Energy Efficiency for Cold and Dry Climate

Nature of the Climate

  • High Altitudes create very cold climate experiences in these regions.
  • The temperature ranges between 20 - 30°C in summers, conversely in winters ranges from -3°C to -8°C. 
  • Site analysis is highly required to find the balance and to design the climate-responsive building.

Physiological Objectives

  • Exposure to cold winds should also be minimized. The main objectives of building design in these zones are resisting heat loss and promote heat gain.
  • To resist heat loss, the designers should consider decreasing the exposed surface area of the building. To create buffer spaces between the living area and the outside. Along, Decreasing the rate of ventilation inside the building.
  • Promoting heat gain by avoiding excessive shading, since solar gains would be beneficial. Also, utilising the heat from appliances.

Design Objective

  • Capturing the solar heat as much as possible is important but at the same time, insulation is equally important. 
  • A building needs to be insulated properly to retain the internal heat with minimum loss to the environment.

Form and Planning

  • The south slope of a hill or mountain is ideal locations for buildings for better access to solar radiation. 
  • Locating the building on the leeward side would help reduce exposure to the harsh cold winds. 
  • Unfortunately, if the southern side of the building is windward, then proper glazing would keep the cold wind from entering the building.
  • Natural wind barriers are helpful when choosing a building’s location at the site.
  • A compact design with a small surface to volume ratio again to reduce heat loss. 
  • South Side Windows should be large to facilitate direct gain. The northern side needs to be well-insulated. 
  • Living areas can be located on the southern side while utility area such as stores can be on the northern side. Lobbies at the entrance and exit points of the building need air lock zone buffers to keep the cold out and reduce heat loss.
  • The heat generated by appliances in rooms such as kitchens may be used to heat the other parts of the building.

External Spaces

  • Like hot and dry climate the adjacent building and open spaces need to be clustered together to minimize exposure to cold winds. 
  • Open spaces between buildings should allow maximum solar rays to the building. 
Street width can create undesired wind speed increase, theu need to be wide enough to avoid this problem.
  • The street orientation should be east-west to allow for the maximum south sun. The street should be wider to prevent the buildings from shading over each other. 

Roof and Walls

  • The heavy structure envelope and constructional patterns based on the thermal adaptive behaviours of residents could improve the indoor thermal environment. 
  • In summer, semi-basement areas provide maximum thermal comfort, followed by night ventilation. 
  •  In winter, passive solar heating and semi-basement are both useful. The indoor air temperature was higher in the bedroom located at the south semi-basement compared with other rooms. 

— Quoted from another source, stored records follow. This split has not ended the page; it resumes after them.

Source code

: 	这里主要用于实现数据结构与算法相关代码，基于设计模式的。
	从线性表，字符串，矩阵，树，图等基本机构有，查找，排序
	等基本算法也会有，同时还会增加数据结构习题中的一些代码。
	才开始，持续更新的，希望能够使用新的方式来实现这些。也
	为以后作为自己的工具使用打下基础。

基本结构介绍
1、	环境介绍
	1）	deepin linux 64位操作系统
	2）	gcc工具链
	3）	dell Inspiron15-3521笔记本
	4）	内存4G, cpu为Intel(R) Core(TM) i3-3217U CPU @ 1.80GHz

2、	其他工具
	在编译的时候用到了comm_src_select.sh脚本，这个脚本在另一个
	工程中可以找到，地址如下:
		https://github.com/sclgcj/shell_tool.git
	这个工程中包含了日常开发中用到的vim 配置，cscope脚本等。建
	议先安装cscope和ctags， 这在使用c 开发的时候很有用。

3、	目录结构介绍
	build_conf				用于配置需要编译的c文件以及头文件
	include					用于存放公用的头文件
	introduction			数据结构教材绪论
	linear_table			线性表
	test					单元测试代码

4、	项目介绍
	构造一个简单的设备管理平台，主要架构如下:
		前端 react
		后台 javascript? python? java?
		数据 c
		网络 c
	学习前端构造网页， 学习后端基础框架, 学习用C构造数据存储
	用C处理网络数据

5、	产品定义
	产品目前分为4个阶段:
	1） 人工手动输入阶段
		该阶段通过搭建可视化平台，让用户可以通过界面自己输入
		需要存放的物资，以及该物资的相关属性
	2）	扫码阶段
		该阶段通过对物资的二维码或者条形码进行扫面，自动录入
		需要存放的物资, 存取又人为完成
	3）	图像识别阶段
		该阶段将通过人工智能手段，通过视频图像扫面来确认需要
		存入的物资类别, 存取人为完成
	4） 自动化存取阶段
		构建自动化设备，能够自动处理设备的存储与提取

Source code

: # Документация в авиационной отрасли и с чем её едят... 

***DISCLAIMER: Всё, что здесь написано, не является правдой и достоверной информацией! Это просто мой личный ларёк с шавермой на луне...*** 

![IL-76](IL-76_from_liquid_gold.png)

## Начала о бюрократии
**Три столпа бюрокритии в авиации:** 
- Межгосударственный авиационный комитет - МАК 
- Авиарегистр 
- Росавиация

Insulation instead of Ventilation

  • The roof and the ceilings need feasible internal insulation such as polyurethane foam (PUF), thermocol, wood wool, etc. Aluminium foil is generally used between the insulation layer and the roof to reduce heat loss to the exterior.
  • The south-facing side of the roof can use a solar air collector hot air from it can be used for space heating purposes.
  • Skylights allow heat gain and provide light in winters. Skylights with shutters for avoiding overheating in summers.
  • The side which is exposed for maximum solar radiation is advisable to have high thermal capacity such as Trombe wall to store day time heat for later use. 
  • The insulation should have a sufficient vapour barrier on the warm side to avoid condensation.

Vernacular observations

  • Landform plays a crucial deciding factor for vernacular architecture. The south side of the hill is an ideal location for a building.
  • Cold Deserts frequently experience snow. The mountainous areas have little vegetation. 
  • Vernacular Materials used Earth, soil, wood, timber, lime, cement, etc., materials that have high thermal capacity and high time lag to reduce heat loss.
  • The Roof is made of Mud on wooden ballies, timber, bamboo, thatch, etc.
  • For Instance, the Construction of the Ladakhi Roof includes a layer of rough soil, “markalak” clay, layer of soil on the roof is applied wet, which is a mix that includes straw and organic waste. Ladakhi roof also includes a layer of Ladakhi “yagtses” grass, a traditional stop-gap layer.
  • The construction of Walls was made with sun-dried mud bricks or rammed earth panels.


  • Deciduous trees are excellent for these climates they provide partly shaded areas and partly sunny. In summer the trees’ leaves shade the building, while in winter the leaves fall allowing sunlight to access the building. Hence, it should be planted in the south and west.
  • Windbreak trees: help preventing fast temperature dropping, they should be planted in the northwest direction to shelter the building from the winter wind. 
  • Shrubs and bushes when planted on exterior walls to provide moisturized fresh air in the building.


A Cold-dry climate is prevalent at high altitudes in places like Ladakh, Norway, Sweden, etc. The primary attribute a designer has to follow is to maximize the heat gain and minimise heat loss, for occupant comfort.